The opinion of the court was delivered by: William W. Caldwell United States District Judge
Defendant, Victor Calderon, pled guilty to three counts of violating 21 U.S.C. § 843(b), using a telephone to facilitate the commission of a drug offense. On January 17, 2003, he was sentenced to 144 months' incarceration, representing the total of the statutory maximum sentence on each count (four years). Calderon has filed a pro se motion for reduction of his sentence under 18 U.S.C. § 3582(c)(2) pursuant to Amendment 706 to the sentencing guidelines, which generally reduces the base offense level for crack cocaine offenses by two levels. Defendant also seeks a reduction in sentence to time served on the bases of his bad health and efforts at rehabilitation while in prison.*fn1
The government opposes a reduction on the ground that Defendant's sentence has been set at the statutory maximum, which is unaffected by any lowering in his guideline range by the amendment. The probation office has submitted an addendum to the presentence report (PSR), also concluding that the amendment has no effect on Defendant's applicable guideline range.
We have authority to reduce Defendant's sentence only if Amendment 706 has the effect of lowering his applicable guideline range.
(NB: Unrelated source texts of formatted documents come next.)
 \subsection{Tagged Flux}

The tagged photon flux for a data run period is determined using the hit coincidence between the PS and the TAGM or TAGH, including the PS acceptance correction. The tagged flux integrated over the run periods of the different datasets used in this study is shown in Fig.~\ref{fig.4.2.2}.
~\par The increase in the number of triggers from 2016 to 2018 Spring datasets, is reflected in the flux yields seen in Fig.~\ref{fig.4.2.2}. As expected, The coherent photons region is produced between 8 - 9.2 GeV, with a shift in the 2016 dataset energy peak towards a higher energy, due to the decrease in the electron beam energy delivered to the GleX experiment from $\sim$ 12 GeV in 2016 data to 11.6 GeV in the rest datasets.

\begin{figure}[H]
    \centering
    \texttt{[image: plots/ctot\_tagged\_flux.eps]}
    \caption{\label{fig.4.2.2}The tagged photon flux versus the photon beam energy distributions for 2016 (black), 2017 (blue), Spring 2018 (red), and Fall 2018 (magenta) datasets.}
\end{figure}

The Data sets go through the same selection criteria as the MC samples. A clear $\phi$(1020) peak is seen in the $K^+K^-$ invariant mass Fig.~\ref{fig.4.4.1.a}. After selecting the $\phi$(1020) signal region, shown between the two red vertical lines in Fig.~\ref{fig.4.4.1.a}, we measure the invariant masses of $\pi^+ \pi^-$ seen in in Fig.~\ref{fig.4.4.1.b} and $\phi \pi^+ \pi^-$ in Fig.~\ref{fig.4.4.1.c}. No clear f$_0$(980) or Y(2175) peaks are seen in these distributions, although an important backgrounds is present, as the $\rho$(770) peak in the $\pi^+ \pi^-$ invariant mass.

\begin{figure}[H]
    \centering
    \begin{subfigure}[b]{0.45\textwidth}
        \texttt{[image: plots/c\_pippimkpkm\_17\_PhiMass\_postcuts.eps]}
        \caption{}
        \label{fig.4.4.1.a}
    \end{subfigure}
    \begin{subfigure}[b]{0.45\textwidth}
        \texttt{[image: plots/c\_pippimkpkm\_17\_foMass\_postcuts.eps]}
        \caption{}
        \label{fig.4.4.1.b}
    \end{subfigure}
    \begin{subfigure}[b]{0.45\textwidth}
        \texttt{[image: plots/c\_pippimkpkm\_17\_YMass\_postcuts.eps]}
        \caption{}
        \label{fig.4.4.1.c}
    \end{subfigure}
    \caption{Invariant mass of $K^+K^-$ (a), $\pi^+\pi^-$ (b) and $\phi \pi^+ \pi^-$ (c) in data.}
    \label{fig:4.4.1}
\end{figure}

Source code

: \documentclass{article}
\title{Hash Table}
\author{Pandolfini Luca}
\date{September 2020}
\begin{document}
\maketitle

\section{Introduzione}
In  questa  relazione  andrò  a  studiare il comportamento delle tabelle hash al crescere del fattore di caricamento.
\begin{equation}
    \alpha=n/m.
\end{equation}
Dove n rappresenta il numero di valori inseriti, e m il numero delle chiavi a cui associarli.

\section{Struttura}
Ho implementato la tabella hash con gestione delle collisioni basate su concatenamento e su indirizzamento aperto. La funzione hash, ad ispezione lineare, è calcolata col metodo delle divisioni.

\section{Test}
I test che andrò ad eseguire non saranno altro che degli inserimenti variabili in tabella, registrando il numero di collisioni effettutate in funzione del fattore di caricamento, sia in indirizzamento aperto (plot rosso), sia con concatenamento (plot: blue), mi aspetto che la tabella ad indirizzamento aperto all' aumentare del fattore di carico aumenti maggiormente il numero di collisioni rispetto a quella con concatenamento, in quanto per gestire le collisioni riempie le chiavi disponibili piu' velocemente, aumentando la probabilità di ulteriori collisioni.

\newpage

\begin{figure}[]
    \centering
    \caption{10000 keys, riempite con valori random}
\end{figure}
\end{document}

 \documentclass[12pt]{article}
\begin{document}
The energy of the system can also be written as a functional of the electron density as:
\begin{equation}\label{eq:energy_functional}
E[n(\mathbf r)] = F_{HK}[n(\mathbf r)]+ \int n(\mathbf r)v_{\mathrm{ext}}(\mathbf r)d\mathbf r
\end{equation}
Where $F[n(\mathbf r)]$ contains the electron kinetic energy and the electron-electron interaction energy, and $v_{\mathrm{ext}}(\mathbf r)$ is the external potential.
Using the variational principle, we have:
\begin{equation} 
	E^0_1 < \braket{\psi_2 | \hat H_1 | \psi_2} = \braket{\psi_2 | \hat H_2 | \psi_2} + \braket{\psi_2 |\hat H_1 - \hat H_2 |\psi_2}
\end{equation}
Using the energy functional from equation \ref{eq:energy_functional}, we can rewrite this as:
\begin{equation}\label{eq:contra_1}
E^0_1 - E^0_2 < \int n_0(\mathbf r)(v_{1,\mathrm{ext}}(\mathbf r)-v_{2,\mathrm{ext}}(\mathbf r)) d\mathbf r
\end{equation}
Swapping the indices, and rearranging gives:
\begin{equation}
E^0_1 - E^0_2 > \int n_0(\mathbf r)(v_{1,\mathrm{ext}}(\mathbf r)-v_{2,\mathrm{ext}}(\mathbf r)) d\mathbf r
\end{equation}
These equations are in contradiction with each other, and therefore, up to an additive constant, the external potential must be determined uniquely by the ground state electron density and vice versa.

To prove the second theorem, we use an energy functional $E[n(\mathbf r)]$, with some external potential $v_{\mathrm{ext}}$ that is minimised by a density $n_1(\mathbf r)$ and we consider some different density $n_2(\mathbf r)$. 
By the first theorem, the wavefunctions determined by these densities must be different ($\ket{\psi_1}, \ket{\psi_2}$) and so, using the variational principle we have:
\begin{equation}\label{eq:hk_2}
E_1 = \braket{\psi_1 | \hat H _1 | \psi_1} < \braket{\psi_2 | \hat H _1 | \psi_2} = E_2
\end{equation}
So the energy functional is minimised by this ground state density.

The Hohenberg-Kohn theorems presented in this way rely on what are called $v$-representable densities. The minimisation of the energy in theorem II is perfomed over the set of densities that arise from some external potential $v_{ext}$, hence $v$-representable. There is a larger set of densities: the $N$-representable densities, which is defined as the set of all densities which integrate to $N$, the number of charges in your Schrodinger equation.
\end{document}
Because we agree with the probation office's calculation that the amendment does not have that effect, we will deny the motion for reduction in sentence.
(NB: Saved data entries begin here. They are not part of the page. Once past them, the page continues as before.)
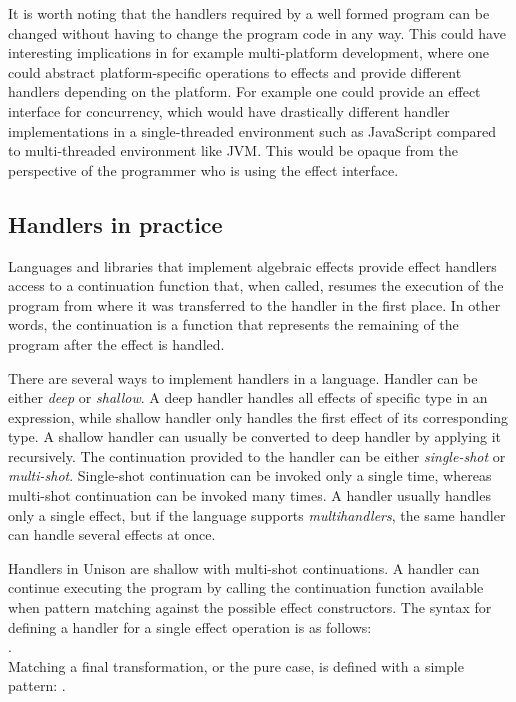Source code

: It is worth noting that the handlers required by a well formed program can be changed without having to change the program code in any way. This could have interesting implications in for example multi-platform development, where one could abstract platform-specific operations to effects and provide different handlers depending on the platform. For example one could provide an effect interface for concurrency, which would have drastically different handler implementations in a single-threaded environment such as JavaScript compared to multi-threaded environment like JVM. This would be opaque from the perspective of the programmer who is using the effect interface.


\subsection{Handlers in practice}
Languages and libraries that implement algebraic effects provide effect handlers access to a continuation function that,  when called, resumes the execution of the program from where it was transferred to the handler in the first place. In other words, the continuation is a function that represents the remaining of the program after the effect is handled.

There are several ways to implement handlers in a language. Handler can be either \emph{deep} or \emph{shallow}. A deep handler handles all effects of specific type in an expression, while shallow handler only handles the first effect of its corresponding type. A shallow handler can usually be converted to deep handler by applying it recursively. The continuation provided to the handler can be either \emph{single-shot} or \emph{multi-shot}. Single-shot continuation can be invoked only a single time, whereas multi-shot continuation can be invoked many times. A handler usually handles only a single effect, but if the language supports \emph{multihandlers}, the same handler can handle several effects at once.

Handlers in Unison are shallow with multi-shot continuations. A handler can continue executing the program by calling the continuation function available when pattern matching against the possible effect constructors. The syntax for defining a handler for a single effect operation is as follows: \\.\\ Matching a final transformation, or the pure case, is defined with a simple pattern:
.

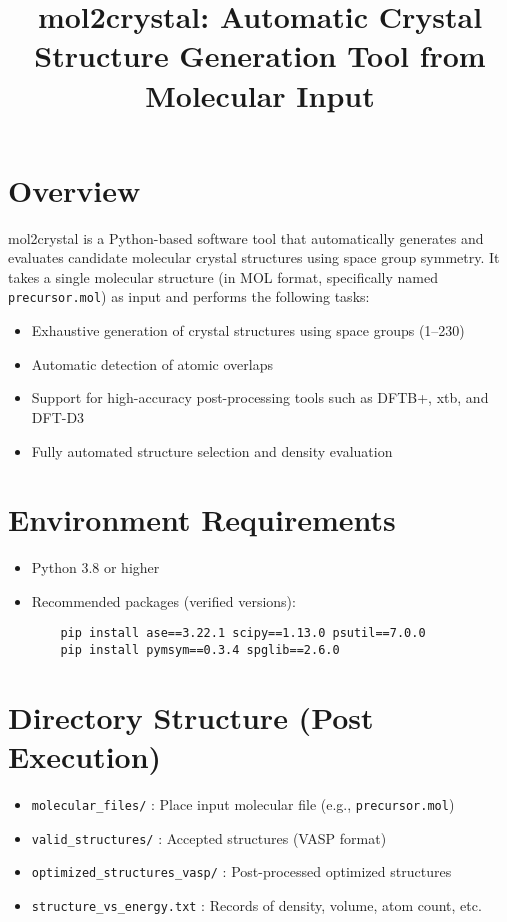 \documentclass[12pt]{article}
\title{mol2crystal: Automatic Crystal Structure Generation Tool from Molecular Input}
\author{}
\date{}
\begin{document}
\maketitle

\section{Overview}
mol2crystal is a Python-based software tool that automatically generates and evaluates candidate molecular crystal structures using space group symmetry. It takes a single molecular structure (in MOL format, specifically named \texttt{precursor.mol}) as input and performs the following tasks:
\begin{itemize}
    \item Exhaustive generation of crystal structures using space groups (1--230)
    \item Automatic detection of atomic overlaps
    \item Support for high-accuracy post-processing tools such as DFTB+, xtb, and DFT-D3
    \item Fully automated structure selection and density evaluation
\end{itemize}

\section{Environment Requirements}
\begin{itemize}
    \item Python 3.8 or higher
    \item Recommended packages (verified versions):
    \begin{verbatim}
    pip install ase==3.22.1 scipy==1.13.0 psutil==7.0.0
    pip install pymsym==0.3.4 spglib==2.6.0
    \end{verbatim}
\end{itemize}

\section{Directory Structure (Post Execution)}
\begin{itemize}
    \item \texttt{molecular\_files/} : Place input molecular file (e.g., \texttt{precursor.mol})
    \item \texttt{valid\_structures/} : Accepted structures (VASP format)
    \item \texttt{optimized\_structures\_vasp/} : Post-processed optimized structures
    \item \texttt{structure\_vs\_energy.txt} : Records of density, volume, atom count, etc.
\end{itemize}
\end{document}
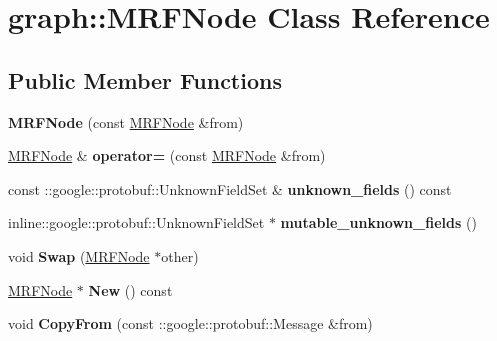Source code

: \hypertarget{classgraph_1_1MRFNode}{
\section{graph::MRFNode Class Reference}
\label{classgraph_1_1MRFNode}
}
\subsection*{Public Member Functions}
\begin{DoxyCompactItemize}
\item 
\hypertarget{classgraph_1_1MRFNode_a021b05b80147363c7e6712f48d44a0a3}{
{\bfseries MRFNode} (const \hyperlink{classgraph_1_1MRFNode}{MRFNode} \&from)}
\label{classgraph_1_1MRFNode_a021b05b80147363c7e6712f48d44a0a3}

\item 
\hypertarget{classgraph_1_1MRFNode_a24e99e7e39879fdb7e5ba3457e05f711}{
\hyperlink{classgraph_1_1MRFNode}{MRFNode} \& {\bfseries operator=} (const \hyperlink{classgraph_1_1MRFNode}{MRFNode} \&from)}
\label{classgraph_1_1MRFNode_a24e99e7e39879fdb7e5ba3457e05f711}

\item 
\hypertarget{classgraph_1_1MRFNode_a8716f067ae2c0b732dbe8e808e58c57f}{
const ::google::protobuf::UnknownFieldSet \& {\bfseries unknown\_\-fields} () const }
\label{classgraph_1_1MRFNode_a8716f067ae2c0b732dbe8e808e58c57f}

\item 
\hypertarget{classgraph_1_1MRFNode_abdd95998aa20cc6e28e69768da470c16}{
inline::google::protobuf::UnknownFieldSet $\ast$ {\bfseries mutable\_\-unknown\_\-fields} ()}
\label{classgraph_1_1MRFNode_abdd95998aa20cc6e28e69768da470c16}

\item 
\hypertarget{classgraph_1_1MRFNode_a6dbf7084428bf6caece3fb82097f1944}{
void {\bfseries Swap} (\hyperlink{classgraph_1_1MRFNode}{MRFNode} $\ast$other)}
\label{classgraph_1_1MRFNode_a6dbf7084428bf6caece3fb82097f1944}

\item 
\hypertarget{classgraph_1_1MRFNode_af2b1e723509a0a3cd88f64d5309dd3d7}{
\hyperlink{classgraph_1_1MRFNode}{MRFNode} $\ast$ {\bfseries New} () const }
\label{classgraph_1_1MRFNode_af2b1e723509a0a3cd88f64d5309dd3d7}

\item 
\hypertarget{classgraph_1_1MRFNode_a9597eb49cdf67bc0fcbdf2fd80df98ee}{
void {\bfseries CopyFrom} (const ::google::protobuf::Message \&from)}
\label{classgraph_1_1MRFNode_a9597eb49cdf67bc0fcbdf2fd80df98ee}


\end{DoxyCompactItemize}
By way of some background, the PSR calculated Defendant's original guideline range as follows. Defendant's crack-cocaine quantity was set at between 500 grams and 1.5 kilograms, giving Defendant a base offense level of 36. Based on other factors, his total offense level was 35. With a criminal history category of IV, Defendant's guideline range was 235 to 293 months. As noted, Defendant was sentenced to 144 months (twelve years), representing the total of the statutory maximum sentence on each count (four years).
The United States Sentencing Commission has authority to amend the guidelines, 28 U.S.C. § 994(o), and to provide that any amendment has retroactive effect. Id., § 994(u). Under 18 U.S.C. § 3582(c)(2), a defendant can seek the benefit of an amendment by a motion to modify his sentence. Any sentence reduction must take into account "the factors set forth in 18 U.S.C. § 3553(a) to the extent that they are applicable" and "must be consistent with applicable policy statements issued by the Sentencing Commission." Id.
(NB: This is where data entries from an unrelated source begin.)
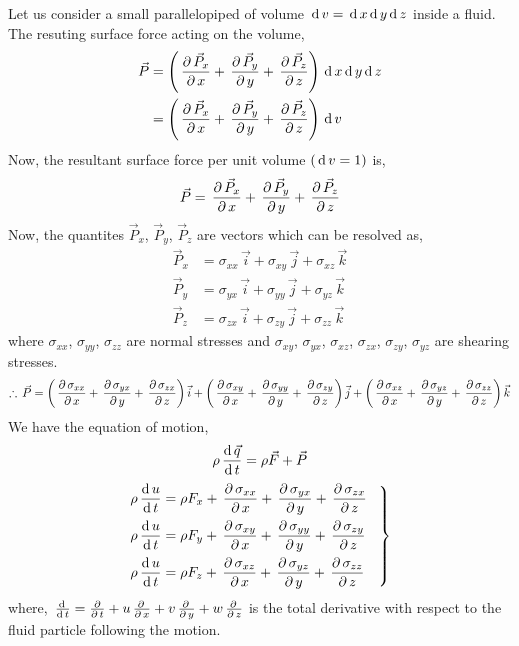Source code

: \documentclass[../main-sheet.tex]{subfiles}
\begin{document}
\begin{soln}
    Let us consider a small parallelopiped of volume \(\,\mathrm{d}\, v=\,\mathrm{d}\, x\,\mathrm{d}\, y\,\mathrm{d}\, z\) inside a fluid. The resuting surface force acting on the volume,
    \begin{align*}
        \vec{P}&=\left( \,\frac{\partial\, \vec{P}_x}{\partial\, x}+\,\frac{\partial\, \vec{P}_y}{\partial\, y}+\,\frac{\partial\, \vec{P}_z}{\partial\, z} \right)\,\mathrm{d}\, x\,\mathrm{d}\, y\,\mathrm{d}\, z\\
        &=\left( \,\frac{\partial\, \vec{P}_x}{\partial\, x}+\,\frac{\partial\, \vec{P}_y}{\partial\, y}+\,\frac{\partial\, \vec{P}_z}{\partial\, z} \right)\,\mathrm{d}\, v
    \end{align*}
    Now, the resultant surface force per unit volume \((\,\mathrm{d}\, v=1)\) is,
    \[
        \vec{P}=\,\frac{\partial\, \vec{P}_x}{\partial\, x}+\,\frac{\partial\, \vec{P}_y}{\partial\, y}+\,\frac{\partial\, \vec{P}_z}{\partial\, z}
    \]
    Now, the quantites \(\vec{P}_x\), \(\vec{P}_y\), \(\vec{P}_z\) are vectors which can be resolved as,
    \begin{align*}
        \vec{P}_x&=\sigma_{xx}\,\vec{i}+\sigma_{xy}\,\vec{j}+\sigma_{xz}\,\vec{k}\\
        \vec{P}_y&=\sigma_{yx}\,\vec{i}+\sigma_{yy}\,\vec{j}+\sigma_{yz}\,\vec{k}\\
        \vec{P}_z&=\sigma_{zx}\,\vec{i}+\sigma_{zy}\,\vec{j}+\sigma_{zz}\,\vec{k}
    \end{align*}
    where \(\sigma_{xx}\), \(\sigma_{yy}\), \(\sigma_{zz}\) are normal stresses and \(\sigma_{xy}\), \(\sigma_{yx}\), \(\sigma_{xz}\), \(\sigma_{zx}\), \(\sigma_{zy}\), \(\sigma_{yz}\) are shearing stresses.
    \[
        \therefore \,\vec{P}=
        \left( \,\frac{\partial\, \sigma_{xx}}{\partial\, x}+\,\frac{\partial\, \sigma_{yx}}{\partial\, y}+\,\frac{\partial\, \sigma_{zx}}{\partial\, z} \right)\vec{i}+
        \left( \,\frac{\partial\, \sigma_{xy}}{\partial\, x}+\,\frac{\partial\, \sigma_{yy}}{\partial\, y}+\,\frac{\partial\, \sigma_{zy}}{\partial\, z} \right)\vec{j}+
        \left( \,\frac{\partial\, \sigma_{xz}}{\partial\, x}+\,\frac{\partial\, \sigma_{yz}}{\partial\, y}+\,\frac{\partial\, \sigma_{zz}}{\partial\, z} \right)\vec{k}
    \]
    We have the equation of motion,
    \[\rho\,\frac{\mathrm{d}\,\vec{q}}{\mathrm{d}\,t}=\rho\vec{F}+\vec{P}\]
\begin{equation}
    \begin{rcases}
        \displaystyle\rho\,\frac{\mathrm{d}\,u}{\mathrm{d}\,t}=\rho F_x+\,\frac{\partial\, \sigma_{xx}}{\partial\, x}+\,\frac{\partial\, \sigma_{yx}}{\partial\, y}+\,\frac{\partial\, \sigma_{zx}}{\partial\, z}\\
        \displaystyle\rho\,\frac{\mathrm{d}\,u}{\mathrm{d}\,t}=\rho F_y+\,\frac{\partial\, \sigma_{xy}}{\partial\, x}+\,\frac{\partial\, \sigma_{yy}}{\partial\, y}+\,\frac{\partial\, \sigma_{zy}}{\partial\, z}\\
        \displaystyle\rho\,\frac{\mathrm{d}\,u}{\mathrm{d}\,t}=\rho F_z+\,\frac{\partial\, \sigma_{xz}}{\partial\, x}+\,\frac{\partial\, \sigma_{yz}}{\partial\, y}+\,\frac{\partial\, \sigma_{zz}}{\partial\, z}\quad
    \end{rcases}\label{eq:navier1}
\end{equation}
where, \(\,\frac{\mathrm{d}\,}{\mathrm{d}\,t}=\frac{\partial}{\partial\,t}+u\,\frac{\partial\, }{\partial\, x}+v\,\frac{\partial\, }{\partial\, y}+w\,\frac{\partial\, }{\partial\, z}\) is the total derivative with respect to the fluid particle following the motion.\\



\end{soln}
\end{document}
U.S.S.G. § 1B1.10 (Policy Statement)(effective March 3, 2008) is the applicable policy statement. In pertinent part, it provides that under section 3582(c)(2) a court "may reduce the defendant's term of imprisonment" "when the guideline range applicable to that defendant has subsequently been lowered as a result of an amendment to the Guidelines manual listed in subsection (c) below." Id., § 1B1.10(a)(1). Amendment 706 is listed in subsection (c). However, "[a] reduction is not consistent with [the] policy statement and therefore is not authorized under 18 U.S.C. § 3582(c)(2) if . . . an amendment listed in subsection (c) does not have the effect of lowering the defendant's applicable guideline range." Id., § 1B1.10(a)(2)(B).
In determining the effect of the amendment on the defendant's sentence, and essentially to determine whether it lowers his applicable guideline range, the court: shall determine the amended guideline range that would have been applicable to the defendant if the amendment(s) to the guidelines listed in subsection (c) had been in effect at the time the defendant was sentenced. In making such determination, the court shall substitute only the amendments listed in subsection (c) for the corresponding guideline provisions that were applied when the defendant was sentenced and shall leave all other guideline application decisions unaffected.
As noted, the policy statement tells us not to reduce Defendant's sentence if Amendment 706 "does not have the effect of lowering [his] applicable guideline range." Id., § 1B1.10(a)(2)(B). And in determining whether it lowers his applicable guideline range, we simply replace the amendment "for the corresponding guideline provisions that were applied when the defendant was sentenced and . . . leave all other guideline application decisions unaffected." Id., § 1B1.10(b)(1).
In doing so, Defendant's guideline range remains unaffected by the amendment. It is true that under the amendment his base offense level becomes 34 instead of 36, thereby reducing his guideline range to 188 to 235 months, with everything else unchanged. However, his statutory maximum sentence remains at 144, unaffected by the amendment.
In his section 3582(c)(2) motion, Defendant also argues for a sentence of time served on the bases of his bad health and efforts at rehabilitation while in prison. We cannot grant this relief because a motion under section 3582(c) is limited to consideration of the effect of the retroactive amendment on the defendant's sentence. United States v. McBride, 283 F.3d 612, 615 (3d Cir. 2002).